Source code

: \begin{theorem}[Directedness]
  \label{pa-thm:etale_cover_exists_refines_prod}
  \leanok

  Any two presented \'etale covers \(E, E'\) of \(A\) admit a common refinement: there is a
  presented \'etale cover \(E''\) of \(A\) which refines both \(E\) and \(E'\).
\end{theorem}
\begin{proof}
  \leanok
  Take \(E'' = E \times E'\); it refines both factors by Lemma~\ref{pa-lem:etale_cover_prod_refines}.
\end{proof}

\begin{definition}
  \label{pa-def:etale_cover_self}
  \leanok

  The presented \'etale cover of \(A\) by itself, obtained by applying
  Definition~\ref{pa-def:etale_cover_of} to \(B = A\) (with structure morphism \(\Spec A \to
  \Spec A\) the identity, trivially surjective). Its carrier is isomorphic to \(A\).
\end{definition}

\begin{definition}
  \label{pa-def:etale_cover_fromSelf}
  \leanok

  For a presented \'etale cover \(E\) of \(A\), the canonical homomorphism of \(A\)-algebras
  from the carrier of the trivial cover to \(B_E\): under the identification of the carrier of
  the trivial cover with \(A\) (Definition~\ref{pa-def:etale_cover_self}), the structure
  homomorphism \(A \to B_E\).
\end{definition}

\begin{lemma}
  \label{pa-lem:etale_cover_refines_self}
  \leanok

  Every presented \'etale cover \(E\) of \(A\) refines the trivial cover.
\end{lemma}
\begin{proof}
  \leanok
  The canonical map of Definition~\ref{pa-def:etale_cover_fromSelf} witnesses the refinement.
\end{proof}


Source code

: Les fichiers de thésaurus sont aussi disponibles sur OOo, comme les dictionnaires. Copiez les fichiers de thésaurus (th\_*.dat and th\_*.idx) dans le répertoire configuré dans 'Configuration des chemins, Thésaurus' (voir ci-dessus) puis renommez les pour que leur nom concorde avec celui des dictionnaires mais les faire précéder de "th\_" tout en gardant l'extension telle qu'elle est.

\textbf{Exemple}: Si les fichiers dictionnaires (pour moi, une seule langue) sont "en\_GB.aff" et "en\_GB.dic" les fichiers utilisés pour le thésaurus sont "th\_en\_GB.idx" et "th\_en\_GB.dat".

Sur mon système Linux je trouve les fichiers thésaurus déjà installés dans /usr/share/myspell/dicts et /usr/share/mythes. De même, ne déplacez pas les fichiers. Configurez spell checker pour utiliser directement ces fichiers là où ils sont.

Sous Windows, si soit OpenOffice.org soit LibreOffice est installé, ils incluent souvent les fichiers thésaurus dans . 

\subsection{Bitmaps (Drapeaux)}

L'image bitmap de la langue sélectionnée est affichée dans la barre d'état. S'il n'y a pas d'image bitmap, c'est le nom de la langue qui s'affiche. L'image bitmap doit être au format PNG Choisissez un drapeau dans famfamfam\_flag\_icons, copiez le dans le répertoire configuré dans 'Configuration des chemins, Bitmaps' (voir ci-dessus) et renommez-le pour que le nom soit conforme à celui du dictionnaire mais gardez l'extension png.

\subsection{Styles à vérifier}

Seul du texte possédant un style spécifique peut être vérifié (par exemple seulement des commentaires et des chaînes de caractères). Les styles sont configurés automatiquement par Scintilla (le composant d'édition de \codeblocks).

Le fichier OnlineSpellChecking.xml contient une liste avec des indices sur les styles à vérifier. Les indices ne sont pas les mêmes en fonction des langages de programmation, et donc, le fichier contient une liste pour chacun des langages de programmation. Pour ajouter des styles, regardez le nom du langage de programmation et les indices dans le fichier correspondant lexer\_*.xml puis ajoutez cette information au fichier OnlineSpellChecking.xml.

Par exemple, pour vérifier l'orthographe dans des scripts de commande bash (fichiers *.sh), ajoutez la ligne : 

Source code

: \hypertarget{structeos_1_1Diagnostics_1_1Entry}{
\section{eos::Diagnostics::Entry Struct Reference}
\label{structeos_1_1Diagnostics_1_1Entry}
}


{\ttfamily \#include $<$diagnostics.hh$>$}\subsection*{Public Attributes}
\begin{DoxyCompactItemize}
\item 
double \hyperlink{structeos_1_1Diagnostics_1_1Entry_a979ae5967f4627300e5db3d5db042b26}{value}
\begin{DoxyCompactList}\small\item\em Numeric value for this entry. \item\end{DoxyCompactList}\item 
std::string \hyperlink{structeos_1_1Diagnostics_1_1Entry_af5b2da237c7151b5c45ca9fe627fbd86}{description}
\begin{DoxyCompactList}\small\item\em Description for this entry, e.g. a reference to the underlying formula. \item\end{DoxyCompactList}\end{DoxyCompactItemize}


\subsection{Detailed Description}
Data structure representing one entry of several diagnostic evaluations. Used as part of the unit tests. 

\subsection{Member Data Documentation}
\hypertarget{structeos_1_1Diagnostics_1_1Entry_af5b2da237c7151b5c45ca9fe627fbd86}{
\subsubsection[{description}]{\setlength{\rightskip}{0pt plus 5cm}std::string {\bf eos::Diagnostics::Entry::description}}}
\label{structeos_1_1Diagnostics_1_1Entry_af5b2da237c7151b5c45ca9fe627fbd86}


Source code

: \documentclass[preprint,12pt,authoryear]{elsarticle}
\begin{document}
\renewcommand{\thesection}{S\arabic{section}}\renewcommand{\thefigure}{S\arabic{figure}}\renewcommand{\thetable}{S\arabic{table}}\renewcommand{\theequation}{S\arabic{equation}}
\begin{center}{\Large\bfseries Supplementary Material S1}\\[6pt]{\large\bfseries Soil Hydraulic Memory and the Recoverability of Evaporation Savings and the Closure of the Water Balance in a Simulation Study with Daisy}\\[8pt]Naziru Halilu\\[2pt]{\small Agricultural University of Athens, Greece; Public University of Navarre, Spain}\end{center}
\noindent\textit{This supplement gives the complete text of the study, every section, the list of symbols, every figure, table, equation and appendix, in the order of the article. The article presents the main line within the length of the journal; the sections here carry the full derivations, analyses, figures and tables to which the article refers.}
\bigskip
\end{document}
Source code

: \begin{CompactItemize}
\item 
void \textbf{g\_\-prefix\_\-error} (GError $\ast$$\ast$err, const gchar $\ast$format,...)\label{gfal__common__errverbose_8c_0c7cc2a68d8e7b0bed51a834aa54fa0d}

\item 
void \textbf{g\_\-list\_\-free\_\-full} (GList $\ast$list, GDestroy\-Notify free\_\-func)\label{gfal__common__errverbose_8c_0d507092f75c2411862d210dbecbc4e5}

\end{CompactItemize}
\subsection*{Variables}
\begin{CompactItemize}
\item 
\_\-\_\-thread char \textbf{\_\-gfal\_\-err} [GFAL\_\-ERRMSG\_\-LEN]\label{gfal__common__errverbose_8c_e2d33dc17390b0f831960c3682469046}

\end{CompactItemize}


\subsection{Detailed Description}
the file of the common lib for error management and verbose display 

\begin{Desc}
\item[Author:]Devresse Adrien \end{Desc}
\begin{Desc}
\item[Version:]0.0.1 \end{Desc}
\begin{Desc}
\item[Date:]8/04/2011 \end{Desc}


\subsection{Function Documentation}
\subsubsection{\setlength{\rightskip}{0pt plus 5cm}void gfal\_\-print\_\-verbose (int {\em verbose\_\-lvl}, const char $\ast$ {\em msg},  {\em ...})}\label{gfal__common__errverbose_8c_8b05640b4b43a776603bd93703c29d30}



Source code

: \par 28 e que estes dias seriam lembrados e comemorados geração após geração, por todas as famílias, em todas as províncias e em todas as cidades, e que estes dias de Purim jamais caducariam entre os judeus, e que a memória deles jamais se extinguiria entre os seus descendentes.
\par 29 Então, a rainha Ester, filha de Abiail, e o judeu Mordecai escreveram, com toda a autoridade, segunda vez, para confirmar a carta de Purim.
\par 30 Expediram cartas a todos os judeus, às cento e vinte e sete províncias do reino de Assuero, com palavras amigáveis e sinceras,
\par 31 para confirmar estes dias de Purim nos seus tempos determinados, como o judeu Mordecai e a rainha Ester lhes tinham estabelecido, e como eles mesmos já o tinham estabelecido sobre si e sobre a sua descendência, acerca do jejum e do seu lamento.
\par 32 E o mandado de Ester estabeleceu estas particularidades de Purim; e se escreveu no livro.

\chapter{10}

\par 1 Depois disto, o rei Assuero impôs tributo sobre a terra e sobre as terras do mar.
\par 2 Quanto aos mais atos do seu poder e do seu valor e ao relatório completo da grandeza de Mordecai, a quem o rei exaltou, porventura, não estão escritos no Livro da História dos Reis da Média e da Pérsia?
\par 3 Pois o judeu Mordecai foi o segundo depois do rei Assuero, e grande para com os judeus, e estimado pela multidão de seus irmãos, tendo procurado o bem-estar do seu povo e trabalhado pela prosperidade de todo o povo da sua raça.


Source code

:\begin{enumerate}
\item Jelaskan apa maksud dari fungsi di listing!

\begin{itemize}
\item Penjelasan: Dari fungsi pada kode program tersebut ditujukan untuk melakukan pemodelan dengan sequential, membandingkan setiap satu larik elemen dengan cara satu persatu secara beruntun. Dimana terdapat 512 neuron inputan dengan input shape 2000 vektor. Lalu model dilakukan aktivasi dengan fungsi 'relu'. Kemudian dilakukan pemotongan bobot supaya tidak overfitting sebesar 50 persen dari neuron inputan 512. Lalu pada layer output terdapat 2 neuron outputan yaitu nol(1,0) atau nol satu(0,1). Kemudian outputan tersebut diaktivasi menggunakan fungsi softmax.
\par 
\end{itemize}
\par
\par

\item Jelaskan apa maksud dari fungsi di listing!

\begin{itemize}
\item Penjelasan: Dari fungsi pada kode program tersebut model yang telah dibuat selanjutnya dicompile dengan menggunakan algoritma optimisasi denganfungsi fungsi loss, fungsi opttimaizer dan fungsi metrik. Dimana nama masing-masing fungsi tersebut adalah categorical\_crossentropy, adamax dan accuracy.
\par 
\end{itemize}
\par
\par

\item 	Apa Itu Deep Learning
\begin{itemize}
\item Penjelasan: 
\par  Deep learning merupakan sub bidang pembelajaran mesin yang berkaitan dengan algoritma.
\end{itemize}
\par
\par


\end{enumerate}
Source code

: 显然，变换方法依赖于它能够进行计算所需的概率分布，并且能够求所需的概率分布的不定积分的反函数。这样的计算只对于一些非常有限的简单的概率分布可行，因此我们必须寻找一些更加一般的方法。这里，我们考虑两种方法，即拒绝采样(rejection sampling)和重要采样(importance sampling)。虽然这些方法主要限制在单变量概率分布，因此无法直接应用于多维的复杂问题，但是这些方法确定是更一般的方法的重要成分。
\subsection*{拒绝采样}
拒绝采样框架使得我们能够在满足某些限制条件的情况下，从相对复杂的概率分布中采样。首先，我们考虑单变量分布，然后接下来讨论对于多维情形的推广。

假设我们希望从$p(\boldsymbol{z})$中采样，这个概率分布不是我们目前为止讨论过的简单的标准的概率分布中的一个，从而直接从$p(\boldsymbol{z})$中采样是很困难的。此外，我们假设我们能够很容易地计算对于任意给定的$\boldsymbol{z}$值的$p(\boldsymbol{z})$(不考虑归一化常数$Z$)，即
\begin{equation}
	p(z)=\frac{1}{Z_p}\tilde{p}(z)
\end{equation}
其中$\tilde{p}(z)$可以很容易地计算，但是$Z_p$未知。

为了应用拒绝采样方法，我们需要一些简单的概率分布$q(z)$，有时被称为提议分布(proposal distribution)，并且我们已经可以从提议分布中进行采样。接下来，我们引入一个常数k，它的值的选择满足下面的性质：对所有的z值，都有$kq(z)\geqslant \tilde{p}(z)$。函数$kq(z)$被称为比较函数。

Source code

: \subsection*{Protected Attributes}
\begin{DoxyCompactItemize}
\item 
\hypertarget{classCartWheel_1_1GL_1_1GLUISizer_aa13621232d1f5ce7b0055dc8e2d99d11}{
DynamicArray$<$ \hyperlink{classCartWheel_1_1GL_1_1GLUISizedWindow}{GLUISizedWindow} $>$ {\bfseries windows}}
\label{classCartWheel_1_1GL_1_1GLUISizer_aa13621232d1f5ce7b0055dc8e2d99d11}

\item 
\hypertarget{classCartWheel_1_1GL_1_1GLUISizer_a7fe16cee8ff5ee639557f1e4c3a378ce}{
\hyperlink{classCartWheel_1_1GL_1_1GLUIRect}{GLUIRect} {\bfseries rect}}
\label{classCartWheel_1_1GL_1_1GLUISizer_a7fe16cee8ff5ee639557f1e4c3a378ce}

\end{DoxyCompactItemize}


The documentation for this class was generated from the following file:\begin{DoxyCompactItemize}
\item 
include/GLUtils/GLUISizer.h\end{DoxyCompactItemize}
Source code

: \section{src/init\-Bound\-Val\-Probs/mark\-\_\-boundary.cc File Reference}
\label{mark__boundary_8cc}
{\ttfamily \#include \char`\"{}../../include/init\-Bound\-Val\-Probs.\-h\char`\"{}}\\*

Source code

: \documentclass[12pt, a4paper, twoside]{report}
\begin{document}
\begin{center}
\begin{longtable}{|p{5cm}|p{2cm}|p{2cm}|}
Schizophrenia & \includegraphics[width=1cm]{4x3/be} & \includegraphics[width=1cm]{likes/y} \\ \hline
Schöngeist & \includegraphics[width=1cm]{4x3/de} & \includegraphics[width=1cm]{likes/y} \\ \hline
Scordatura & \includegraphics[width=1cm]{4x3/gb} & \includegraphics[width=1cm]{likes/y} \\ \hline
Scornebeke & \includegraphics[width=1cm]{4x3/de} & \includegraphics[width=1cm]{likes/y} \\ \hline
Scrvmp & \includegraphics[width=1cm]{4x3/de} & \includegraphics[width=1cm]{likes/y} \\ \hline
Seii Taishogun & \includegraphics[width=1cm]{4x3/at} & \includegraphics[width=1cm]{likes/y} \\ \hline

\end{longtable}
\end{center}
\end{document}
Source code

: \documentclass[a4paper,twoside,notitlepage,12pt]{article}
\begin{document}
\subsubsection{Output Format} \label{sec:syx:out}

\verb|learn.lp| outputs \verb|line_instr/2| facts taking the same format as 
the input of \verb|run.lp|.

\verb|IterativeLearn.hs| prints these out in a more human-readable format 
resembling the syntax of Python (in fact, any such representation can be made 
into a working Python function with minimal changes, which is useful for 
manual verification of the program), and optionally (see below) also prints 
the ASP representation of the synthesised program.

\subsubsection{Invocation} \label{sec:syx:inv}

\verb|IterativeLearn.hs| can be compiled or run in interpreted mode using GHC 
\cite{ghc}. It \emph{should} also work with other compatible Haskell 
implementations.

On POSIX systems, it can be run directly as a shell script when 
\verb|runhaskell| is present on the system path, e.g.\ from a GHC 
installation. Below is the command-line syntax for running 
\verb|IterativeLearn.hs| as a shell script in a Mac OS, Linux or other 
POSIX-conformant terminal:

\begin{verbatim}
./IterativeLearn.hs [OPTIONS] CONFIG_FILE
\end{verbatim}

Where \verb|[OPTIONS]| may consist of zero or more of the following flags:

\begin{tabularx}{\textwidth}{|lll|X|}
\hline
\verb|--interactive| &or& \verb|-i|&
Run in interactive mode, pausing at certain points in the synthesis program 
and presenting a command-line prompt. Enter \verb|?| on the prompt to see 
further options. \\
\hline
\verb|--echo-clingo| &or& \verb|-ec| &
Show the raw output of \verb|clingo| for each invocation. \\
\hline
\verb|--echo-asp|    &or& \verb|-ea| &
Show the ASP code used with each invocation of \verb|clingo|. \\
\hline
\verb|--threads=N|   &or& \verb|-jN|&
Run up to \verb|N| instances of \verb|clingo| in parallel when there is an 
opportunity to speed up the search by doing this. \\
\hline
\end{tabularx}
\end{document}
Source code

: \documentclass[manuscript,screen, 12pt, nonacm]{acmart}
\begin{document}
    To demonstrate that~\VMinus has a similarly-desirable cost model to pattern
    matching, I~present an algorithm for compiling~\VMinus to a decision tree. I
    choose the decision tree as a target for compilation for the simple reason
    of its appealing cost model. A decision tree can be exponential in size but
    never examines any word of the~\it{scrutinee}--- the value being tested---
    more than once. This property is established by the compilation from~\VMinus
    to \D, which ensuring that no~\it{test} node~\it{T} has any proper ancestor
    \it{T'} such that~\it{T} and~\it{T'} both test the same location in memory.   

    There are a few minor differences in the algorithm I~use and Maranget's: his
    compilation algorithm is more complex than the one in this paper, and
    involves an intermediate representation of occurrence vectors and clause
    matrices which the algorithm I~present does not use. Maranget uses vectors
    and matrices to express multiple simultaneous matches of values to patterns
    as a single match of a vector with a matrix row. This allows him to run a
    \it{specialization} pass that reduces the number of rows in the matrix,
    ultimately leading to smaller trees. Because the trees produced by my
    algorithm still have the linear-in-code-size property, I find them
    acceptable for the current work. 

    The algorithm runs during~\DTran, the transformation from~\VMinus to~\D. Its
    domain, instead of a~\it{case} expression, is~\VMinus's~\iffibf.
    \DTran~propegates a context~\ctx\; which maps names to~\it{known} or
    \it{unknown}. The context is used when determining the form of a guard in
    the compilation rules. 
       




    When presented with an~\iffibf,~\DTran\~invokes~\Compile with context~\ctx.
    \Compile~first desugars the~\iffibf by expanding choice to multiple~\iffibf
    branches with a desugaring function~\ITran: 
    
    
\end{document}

> Problem requirements:
Among the lines above, find those with the string "dengan" and copy them.

> Answer space:
\item Penjelasan: Dari fungsi pada kode program tersebut ditujukan untuk melakukan pemodelan dengan sequential, membandingkan setiap satu larik elemen dengan cara satu persatu secara beruntun. Dimana terdapat 512 neuron inputan dengan input shape 2000 vektor. Lalu model dilakukan aktivasi dengan fungsi 'relu'. Kemudian dilakukan pemotongan bobot supaya tidak overfitting sebesar 50 persen dari neuron inputan 512. Lalu pada layer output terdapat 2 neuron outputan yaitu nol(1,0) atau nol satu(0,1). Kemudian outputan tersebut diaktivasi menggunakan fungsi softmax.
\item Penjelasan: Dari fungsi pada kode program tersebut model yang telah dibuat selanjutnya dicompile dengan menggunakan algoritma optimisasi denganfungsi fungsi loss, fungsi opttimaizer dan fungsi metrik. Dimana nama masing-masing fungsi tersebut adalah categorical\_crossentropy, adamax dan accuracy.
\par  Deep learning merupakan sub bidang pembelajaran mesin yang berkaitan dengan algoritma.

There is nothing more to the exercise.